Chris Riccomini commented on KAFKA-1863:


Here's how Samza's KafkaSystemProducer currently works. We use a sync Kafka 
producer to send messages. We batch inside Samza's KafkaSystemProducer, so 
calling KafkaSystemProducer.send() prepends your message to a buffer inside the 
KafkaSystemProducer (we don't send it to the underlying Kafka producer at this 
point). When the buffer reaches some max (say, 200), the send() call will 
trigger a sync KafkaSystemProducer.flush() call, which will call send() on the 
underlying producer. Since the send() call is blocking, any exception that 
occurs happens on the thread that's calling send(), so we just simply wrap the 
send() call in a try/catch.
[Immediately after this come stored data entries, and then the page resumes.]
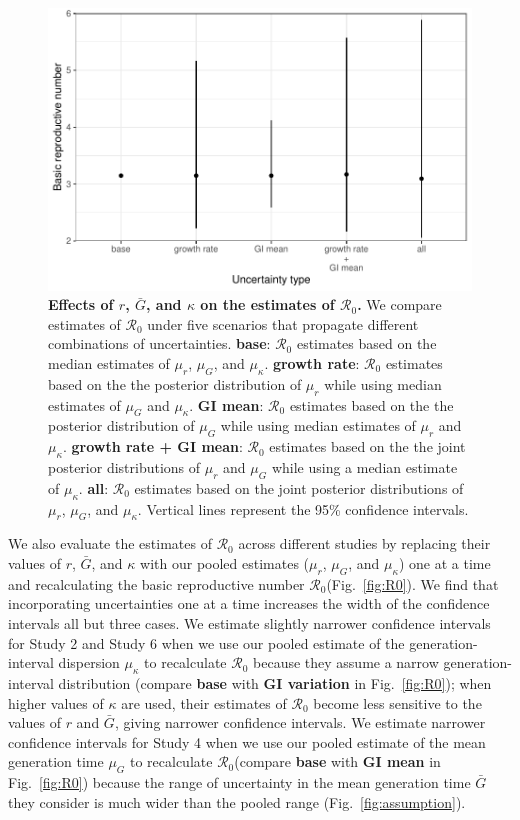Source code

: \documentclass[12pt]{article}
\newcommand{\fref}[1]{Fig.~\ref{fig:#1}}
\newcommand{\Rx}[1]{\ensuremath{{\mathcal R}_{#1}}}
\newcommand{\Ro}{\Rx{0}\xspace}
\begin{document}
\begin{figure}[!ht]
\includegraphics[width=\textwidth]{figure2.pdf}
\caption{
\textbf{Effects of $r$, $\bar G$, and $\kappa$ on the estimates of \Ro.}
We compare estimates of \Ro under five scenarios that propagate different combinations of uncertainties.
\textbf{base}: \Ro estimates based on the median estimates of $\mu_r$, $\mu_G$, and $\mu_\kappa$.
\textbf{growth rate}: \Ro estimates based on the the posterior distribution of $\mu_r$ while using median estimates of $\mu_G$ and $\mu_\kappa$.
\textbf{GI mean}: \Ro estimates based on the the posterior distribution of $\mu_G$ while using median estimates of $\mu_r$ and $\mu_\kappa$.
\textbf{growth rate + GI mean}: \Ro estimates based on the the joint posterior distributions of $\mu_r$ and $\mu_G$ while using a median estimate of $\mu_\kappa$.
\textbf{all}: \Ro estimates based on the joint posterior distributions of  $\mu_r$, $\mu_G$, and $\mu_\kappa$.
Vertical lines represent the 95\% confidence intervals.
}
\label{fig:eff}
\end{figure}

We also evaluate the estimates of \Ro across different studies by 
replacing their values of $r$, $\bar G$, and $\kappa$ with our pooled estimates ($\mu_r$, $\mu_G$, and $\mu_\kappa$) one at a time and recalculating the basic reproductive number \Ro (\fref{R0}).
We find that incorporating uncertainties one at a time increases the width of the confidence intervals all but three cases.
We estimate slightly narrower confidence intervals for Study 2 and Study 6 when we use our pooled estimate of the generation-interval dispersion $\mu_\kappa$ to recalculate \Ro because they assume a narrow generation-interval distribution (compare \textbf{base} with \textbf{GI variation} in \fref{R0});
when higher values of $\kappa$ are used, their estimates of \Ro become less sensitive to the values of $r$ and $\bar G$, giving narrower confidence intervals.
We estimate narrower confidence intervals for Study 4 when we use our pooled estimate of the mean generation time $\mu_G$ to recalculate \Ro (compare \textbf{base} with \textbf{GI mean} in \fref{R0}) because the range of uncertainty in the mean generation time $\bar G$ they consider is much wider than the pooled range (\fref{assumption}).
\end{document}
Flush is also called before Samza checkpoints its 
offsets, to make sure that any outstanding output is sent (so we don't lose 
data if there's a failure).

Samza's KafkaSystemProducer is currently setup to retry forever, no matter 
what, when sends to Kafka fail. It waits 10s, and retries. This behavior has 
come in handy in scenarios where we have (un)expected downtime or cluster 
maintenance on a Kafka grid. When the grid's offline, we don't want 50 Samza 
jobs to kill themselves. We just want them to chill out until the grid's back.
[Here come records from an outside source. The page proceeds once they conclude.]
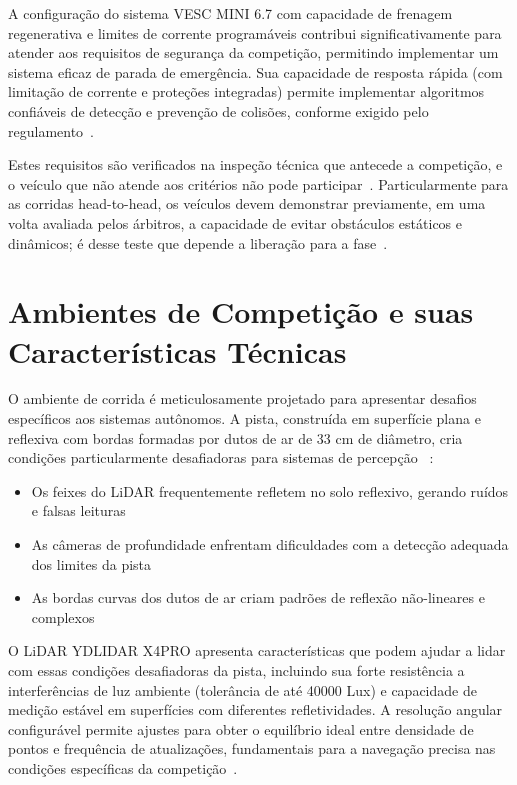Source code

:A configuração do sistema VESC MINI 6.7 com capacidade de frenagem regenerativa
e limites de corrente programáveis contribui significativamente para atender
aos requisitos de segurança da competição, permitindo implementar um sistema
eficaz de parada de emergência. Sua capacidade de resposta rápida (com
limitação de corrente e proteções integradas) permite implementar algoritmos
confiáveis de detecção e prevenção de colisões, conforme exigido pelo
regulamento~\cite{F1TENTHRules2023}.

Estes requisitos são verificados na inspeção técnica que antecede a competição,
e o veículo que não atende aos critérios não pode
participar~\cite{F1TENTHRules2023}. Particularmente para as corridas
head-to-head, os veículos devem demonstrar previamente, em uma volta avaliada
pelos árbitros, a capacidade de evitar obstáculos estáticos e dinâmicos; é desse
teste que depende a liberação para a fase~\cite{F1TENTHRules2023}.

\section{Ambientes de Competição e suas Características Técnicas}

O ambiente de corrida é meticulosamente projetado para apresentar desafios
específicos aos sistemas autônomos. A pista, construída em superfície plana e
reflexiva com bordas formadas por dutos de ar de 33 cm de diâmetro, cria
condições particularmente desafiadoras para sistemas de percepção
~\cite{OKelly2020F1TENTH}:

\begin{itemize}
      \item Os feixes do LiDAR frequentemente refletem no solo reflexivo, gerando ruídos e
            falsas leituras
      \item As câmeras de profundidade enfrentam dificuldades com a detecção adequada dos
            limites da pista
      \item As bordas curvas dos dutos de ar criam padrões de reflexão não-lineares e
            complexos
\end{itemize}

O LiDAR YDLIDAR X4PRO apresenta características que podem ajudar a lidar com
essas condições desafiadoras da pista, incluindo sua forte resistência a
interferências de luz ambiente (tolerância de até 40000 Lux) e capacidade de
medição estável em superfícies com diferentes refletividades. A resolução
angular configurável permite ajustes para obter o equilíbrio ideal entre
densidade de pontos e frequência de atualizações, fundamentais para a navegação
precisa nas condições específicas da competição~\cite{OKelly2020F1TENTH}.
This strategy has some drawbacks, though. 

# The send is blocking. This hurts throughput. Sometimes, quite severely.
# Some exceptions are never going to get better. Retrying doesn't make sense in 
this case.

When we upgrade to the new Producer, we want to address these issues. For (1), 
the new producer everything is async, so that gets fixed automatically. For 
(2), we'd like to only retry with RetriableException, and fail for the rest.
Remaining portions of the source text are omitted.